Original article was published by Bharath K on Artificial Intelligence on Medium
There are lots of clustering algorithms but today we will be focusing mainly of the three most popular and important types of clustering algorithms. These clustering algorithms are —
- Centroid-based clustering (K-means Clustering)
- Connectivity-based clustering (hierarchical clustering)
- Density-based clustering(DBSCAN)
We will analyze each of these algorithms in detail and understand how they exactly work. We will also look at the advantages and limitations of these algorithms. So, without further ado, let us get started!
1. K-means Clustering:
The K-means clustering algorithm is one of the most popular methods for performing clustering analysis. In K-means clustering, the hyperparameter used for evaluation is ‘K.’
‘K’ = No. of clusters.
The number of clusters will determine the type of clustering classification that will be performed. In the above figure, we can assume that the value of K chosen is 3. The value of K will determine the number of centers that will be considered for the process of segregation and grouping.
The “correct” value of the hyperparameter K can be determined with methods like grid search or random search. Hence, we can say that the main objective of K-means is to find the best centroids and group the clusters accordingly in a suitable manner for the particular dataset.
Steps to follow for K-means clustering —
1. Initialization: Randomly picking the n points from the dataset and initialize them. Choose the K value as well.
2. Assignment: For each selected point find the nearest centroid values.
3. Update: Re-compute the centroid values and update them accordingly.
4. Repetition: Repeat the step 2 and step 3 until you reach convergence.
5. Termination: Upon reaching convergence terminate the program.
The above image is a representation for the convergence procedure of K-means.
- Relatively simple to implement and execute.
- Effective and efficient with larger datasets.
- Guarantees convergence at some point.
- Choosing the best hyperparameter ‘k’ can be difficult.
- Issues in computing higher dimensional data.
- It is more prone to error in the presence of outliers or noise.
2. Hierarchical Clustering:
Connectivity-based clustering, also known as hierarchical clustering, is based on the core idea of objects being more related to nearby objects than to objects farther away.
The concept of hierarchical clustering is basically grouping of similar things from either bigger chunks to smaller chunks or vice versa.

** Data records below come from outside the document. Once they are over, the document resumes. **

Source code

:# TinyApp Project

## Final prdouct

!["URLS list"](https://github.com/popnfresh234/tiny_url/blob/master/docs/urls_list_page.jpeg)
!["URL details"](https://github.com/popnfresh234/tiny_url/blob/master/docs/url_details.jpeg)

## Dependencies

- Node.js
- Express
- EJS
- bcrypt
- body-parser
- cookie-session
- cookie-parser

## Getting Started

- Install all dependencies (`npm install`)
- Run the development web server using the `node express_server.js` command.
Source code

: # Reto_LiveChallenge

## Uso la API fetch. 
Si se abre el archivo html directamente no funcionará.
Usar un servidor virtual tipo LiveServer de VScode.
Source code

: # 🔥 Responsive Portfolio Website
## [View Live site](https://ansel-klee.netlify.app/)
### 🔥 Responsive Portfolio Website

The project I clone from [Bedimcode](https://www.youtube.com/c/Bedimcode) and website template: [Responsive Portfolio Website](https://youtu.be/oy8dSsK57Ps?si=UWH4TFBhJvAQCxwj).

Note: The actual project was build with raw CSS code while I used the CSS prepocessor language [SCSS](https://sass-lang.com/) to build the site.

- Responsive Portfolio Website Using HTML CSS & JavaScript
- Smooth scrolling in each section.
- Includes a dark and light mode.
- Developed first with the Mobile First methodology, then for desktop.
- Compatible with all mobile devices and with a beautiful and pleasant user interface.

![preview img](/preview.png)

This point can be understood better when we look at the two types of hierarchical clustering methods which are as follows:
- Agglomerative Clustering — This is a “bottom-up” approach: each observation starts in its own cluster, and pairs of clusters are merged as one moves up the hierarchy.

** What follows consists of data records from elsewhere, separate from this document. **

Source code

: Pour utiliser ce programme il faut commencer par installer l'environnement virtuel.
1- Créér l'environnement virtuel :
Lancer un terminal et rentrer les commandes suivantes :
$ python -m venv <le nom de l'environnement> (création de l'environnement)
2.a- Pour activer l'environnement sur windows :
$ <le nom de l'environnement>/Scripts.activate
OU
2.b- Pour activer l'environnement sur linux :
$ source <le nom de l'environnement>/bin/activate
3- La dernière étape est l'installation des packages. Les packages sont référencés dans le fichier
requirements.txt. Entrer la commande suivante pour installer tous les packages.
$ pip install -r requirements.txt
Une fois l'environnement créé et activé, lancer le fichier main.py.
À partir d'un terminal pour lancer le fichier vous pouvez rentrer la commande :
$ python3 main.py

- Divisive Clustering — This is a “top-down” approach: all observations start in one cluster, and splits are performed recursively as one moves down the hierarchy.

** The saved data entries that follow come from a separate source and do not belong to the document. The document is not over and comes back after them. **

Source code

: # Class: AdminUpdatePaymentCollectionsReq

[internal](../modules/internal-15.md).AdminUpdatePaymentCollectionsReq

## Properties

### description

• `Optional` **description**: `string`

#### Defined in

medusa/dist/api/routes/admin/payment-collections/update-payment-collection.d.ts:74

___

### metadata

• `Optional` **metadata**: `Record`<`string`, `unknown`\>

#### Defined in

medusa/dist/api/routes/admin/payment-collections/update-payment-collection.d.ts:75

The agglomerative clustering is usually preferred over the divisive clustering. So, we will look further into the analysis of agglomerative cluster rather than divisive.
The above dendrogram is a representation of how hierarchical clustering and specifically how agglomerative clustering works.
Let us understand the steps involved in the process of agglomerative clustering —
1. Compute the proximity matrix which is basically a matrix containing the closest distance of each of the similarities i.e., the inter/intra cluster distances.
2. Consider each point to be a cluster.
3. Repeat the following step for every point.
4. Merge the two closest points.
5. Update the proximity matrix.
6. Continue until only a single cluster remains.
- Easier to judge the number of clusters looking at the dendrograms.
- Overall easy to implement.
- Very sensitive to outliers.
- Not suitable for larger datasets.
- It has a high time complexity which not be ideal for some applications.
DBSCAN stands for Density-based spatial clustering of applications with noise and is gaining a rising popularity. In DBSCAN, we create clusters that for the areas of higher density than the remainder of the data set. Objects in sparse areas that are required to separate clusters are usually considered to be noise and border points.
DBSCAN utilizes two important hyperparameters in minimum points (or MinPts) and epsilon ε. Before we look at the steps on how to solve these problems, let us analyze how these hyperparameters exactly work.
- MinPts: The larger the data set, the larger the value of minPts should be chosen. minPts must be chosen at least 3.
- Epsilon ‘ϵ’: The value for ϵ can then be chosen by using a k-distance graph, plotting the distance to the k = minPts nearest neighbor. Good values of ϵ are where the plot shows a strong bend like an elbow shape.
For the implementation of the DBSCAN algorithm, the stepwise procedure we need to follow is as described below:
1. Find the points in the ε (eps) neighborhood of every point, and identify the core points with more than minPts neighbors.
2. Label each of the selected points as a core point or border point or noise point. This initial labeling is an important step for the overall functionality.
3. Remove all the noise points from your data because sparse regions do not belong to any clusters.
4. for each core point 'p' not assigned to a cluster create a loop as follows -
a. Create a new cluster with the point 'p'.
b. Add all points that are density connected to into this newly created cluster.
5. Assign each non-core point to a nearby cluster if the cluster is an ε (eps) neighbor, otherwise assign it to noise. Repeat the procedure until convergence is reached.
- Density based clustering methods are highly resistant to noise and outliers.
- It usually works for any shape unlike the two previously mentioned algorithms which have trouble dealing with non-globular (non-convex) shapes.
- They do not have specific requirement for number of clusters to be set unlike K-means.
- DBSCAN cannot cluster data sets well with large differences in densities.
- It is not entirely deterministic and it is prone to errors on a high-dimensionality dataset.
- Since it has two variable hyperparameters, it is susceptible to changes in them.